– Еще до того, как Филипп закончил картину, папа́ говорил, что она необыкновенно хороша для молодого художника. Он писал ее, когда был у нас прошлой зимой, – прервала ее Дея своим серьезным мелодичным голосом, не изменившимся с детства.
– Я нисколько не удивляюсь, что картина нравится вам, Дея, – сказала Люсиль, – читатель уже, конечно, узнал ее. – Филипп изобразил вас настоящим ангелом.
– О, я не считаю это портретом, – возразила Дея, и нежный румянец показался у нее на щеках. – Положим, я по просьбе Филиппа позировала для картины, но он так идеализировал меня, что теперь трудно даже заметить сходство.
– Вы ошибаетесь, моя дорогая, – сказала, ласково взглянув на нее, мадам Эйнсворт. – Сходство, напротив, замечательное.

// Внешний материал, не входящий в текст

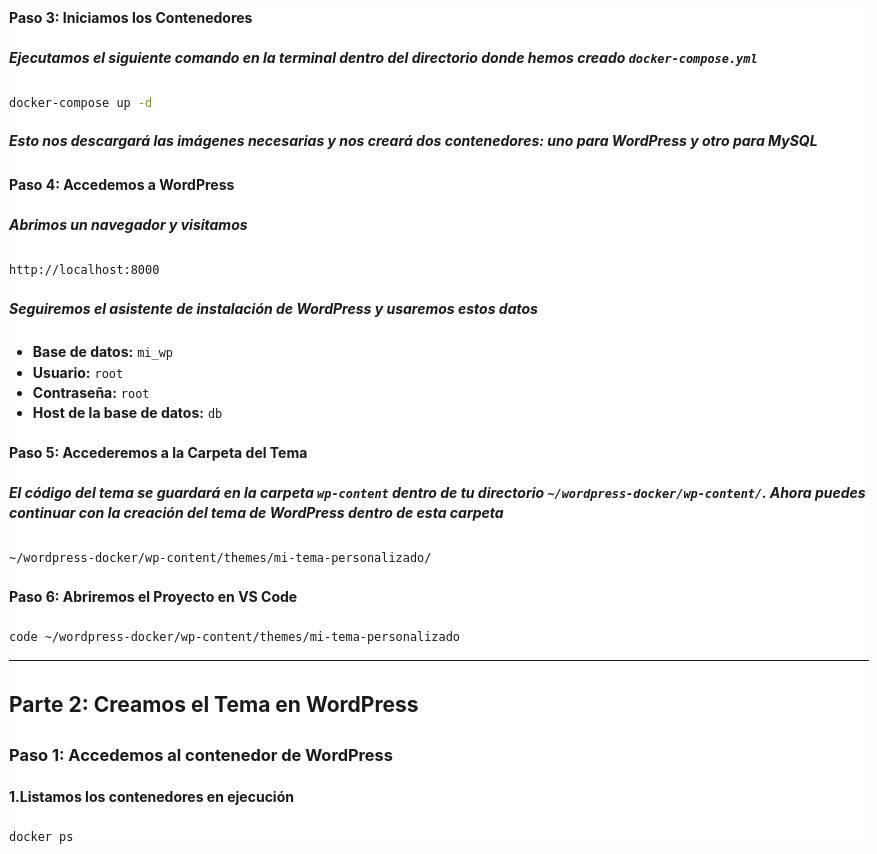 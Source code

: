 
#### Paso 3: Iniciamos los Contenedores

##### Ejecutamos el siguiente comando en la terminal dentro del directorio donde hemos creado `docker-compose.yml`

```bash
docker-compose up -d
```

##### Esto nos descargará las imágenes necesarias y nos creará dos contenedores: uno para WordPress y otro para MySQL

#### Paso 4: Accedemos a WordPress

##### Abrimos un navegador y visitamos

```text
http://localhost:8000
```

##### Seguiremos el asistente de instalación de WordPress y usaremos estos datos

- **Base de datos:** `mi_wp`
- **Usuario:** `root`
- **Contraseña:** `root`
- **Host de la base de datos:** `db`

#### Paso 5: Accederemos a la Carpeta del Tema

##### El código del tema se guardará en la carpeta `wp-content` dentro de tu directorio `~/wordpress-docker/wp-content/`. Ahora puedes continuar con la creación del tema de WordPress dentro de esta carpeta

```text
~/wordpress-docker/wp-content/themes/mi-tema-personalizado/
```

#### Paso 6: Abriremos el Proyecto en VS Code

```bash
code ~/wordpress-docker/wp-content/themes/mi-tema-personalizado
```

---

## Parte 2: Creamos el Tema en WordPress

### Paso 1: Accedemos al contenedor de WordPress

#### 1.Listamos los contenedores en ejecución

   ```bash
   docker ps
   ```
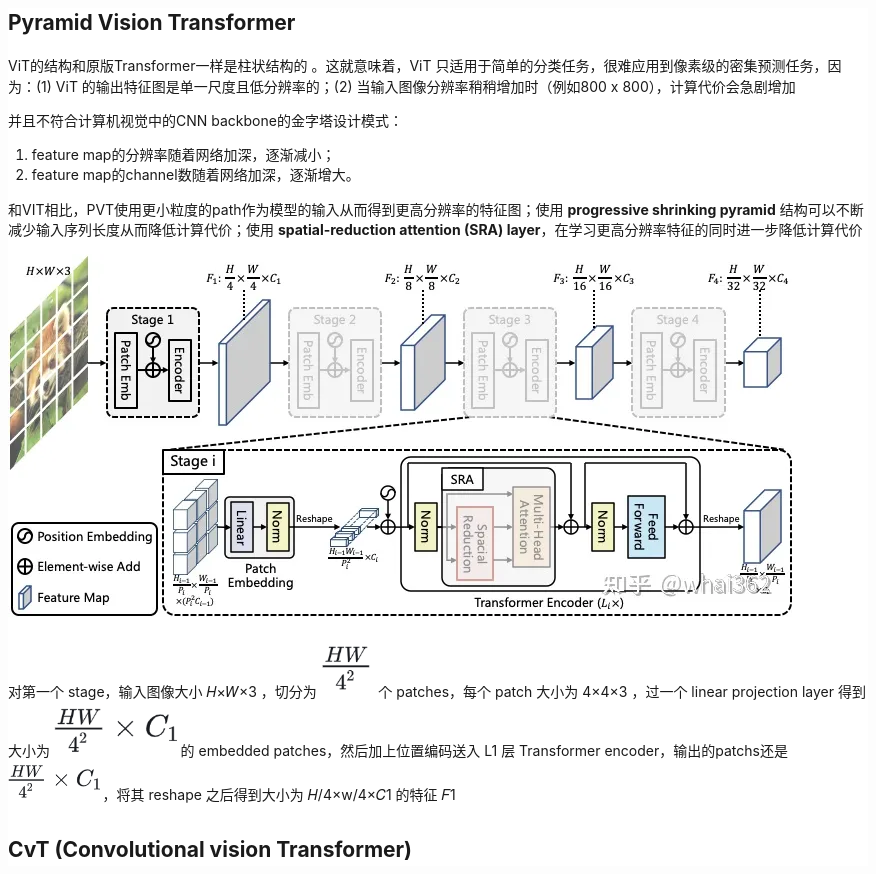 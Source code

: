 ## Pyramid Vision Transformer

ViT的结构和原版Transformer一样是柱状结构的 。这就意味着，ViT 只适用于简单的分类任务，很难应用到像素级的密集预测任务，因为：(1) ViT 的输出特征图是单一尺度且低分辨率的；(2) 当输入图像分辨率稍稍增加时（例如800 x 800），计算代价会急剧增加

并且不符合计算机视觉中的CNN backbone的金字塔设计模式：

1. feature map的分辨率随着网络加深，逐渐减小；
2. feature map的channel数随着网络加深，逐渐增大。

和VIT相比，PVT使用更小粒度的path作为模型的输入从而得到更高分辨率的特征图；使用 **progressive shrinking pyramid** 结构可以不断减少输入序列长度从而降低计算代价；使用 **spatial-reduction attention (SRA) layer**，在学习更高分辨率特征的同时进一步降低计算代价

![img](paper阅读.assets/v2-1eaa7f5c18376994d34fa5d16a0e554e_1440w.webp)

对第一个 stage，输入图像大小 𝐻×𝑊×3 ，切分为 <img src="paper阅读.assets/image-20240507175912728.png" alt="image-20240507175912728" style="zoom:67%;" /> 个 patches，每个 patch 大小为 4×4×3 ，过一个 linear projection layer 得到大小为 <img src="paper阅读.assets/image-20240507175930200.png" alt="image-20240507175930200" style="zoom:67%;" />的 embedded patches，然后加上位置编码送入 L1 层 Transformer encoder，输出的patchs还是<img src="paper阅读.assets/image-20240507175959912.png" alt="image-20240507175959912" style="zoom:50%;" />，将其 reshape 之后得到大小为 𝐻/4×w/4×𝐶1 的特征 𝐹1

## CvT (Convolutional vision Transformer)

– Конечно, сходство очень выгодное для Деи, – с легкой насмешкой проговорила Люсиль, – а бабушка, как я вижу, очень пристрастна к модели.
– Мне кажется, моя милая, – несколько сухо сказала мадам Эйнсворт, – что ты не ценишь, как бы следовало, талант Филиппа.
– Очень ценю, могу вас уверить, бабушка. Я нахожусь в постоянном восхищении. С самого приезда я только и слышу всевозможные восхваления этому удивительному юноше. И старый, и малый в этом доме без конца твердят: «Филипп! Филипп! Филипп!» А Бассет относится к нему с таким обожанием, что, право, стоило приехать из Парижа только для того, чтобы взглянуть на это.
– Да, все любят Филиппа, – сказала Дея. – А как привязался к нему папа́! Никто, кроме Филиппа, не мог бы уговорить его отпускать меня каждую осень на месяц к мадам Эйнсворт. И папа́ так жалеет, что редко видится с ним. Он надеется, что когда Филипп закончит свое обучение в колледже, то будет проводить у нас каждый год всю зиму, а не один только месяц.
– Вы забываете, что он необходим для моего счастья, Дея, – с ласковым упреком возразила мадам Эйнсворт. – Он такой любящий, такой внимательный… Нет, я не могу надолго расставаться с ним!
– А вы забываете своего другого внука и внучку, бабушка, – смеясь, сказала Люсиль. – Я, наконец, начинаю ревновать. Положим, я очень люблю Филиппа, и он необыкновенно мил со мной, особенно принимая во внимание, как отвратительно обращалась с ним я сама, когда была избалованной, тщеславной дурочкой…
В это мгновение дверь распахнулась, и вошел Филипп, возбужденный и красный. В руках у него была газета, и его лицо сияло восторгом.
– Взгляните, бабушка, смотри, Дея, слушайте, кузина Люсиль, что пишут о моей картине. Дядя Эдуард возмущался, что она плохо повешена, но ее заметили и вот что пишут: «№ 270. Повешена слишком высоко, что не делает чести администрации выставки…» и так далее. «Полная глубокого чувства картина живо передает настроение художника, а по правильности рисунка, колоритности и силе письма напоминает работы наших лучших мастеров. Мы слышали, что художнику всего восемнадцать лет».
– Браво! – воскликнула Люсиль, хлопая в ладоши.
– Взгляните, бабушка, смотри, Дея, слушайте, кузина Люсиль, что пишут о моей картине.
– И эти похвалы нисколько не преувеличены, – сказала мадам Эйнсворт.
Дея не сказала ничего, но лицо ее просияло. Она была так счастлива, что не могла говорить.
– О, она уже дома! – удивился Филипп, взглянув на полотно. – Да, она лучше при этом освещении. Знаете, я был в таком отчаянии, когда они повесили ее чуть ли не под потолком… Но теперь все в порядке. А не правда ли, что Дея вышла очень похоже? Я ценю это больше всего.
Мадам Эйнсворт с гордостью взглянула на него. Какой милый, какой славный юноша! Он остался точно таким же красивым, как в детстве, но, что гораздо важнее, – таким же честным, откровенным и благородным. У него был все тот же открытый взгляд и веселый смех, и то же любящее великодушное сердце «Филиппа Туанетты».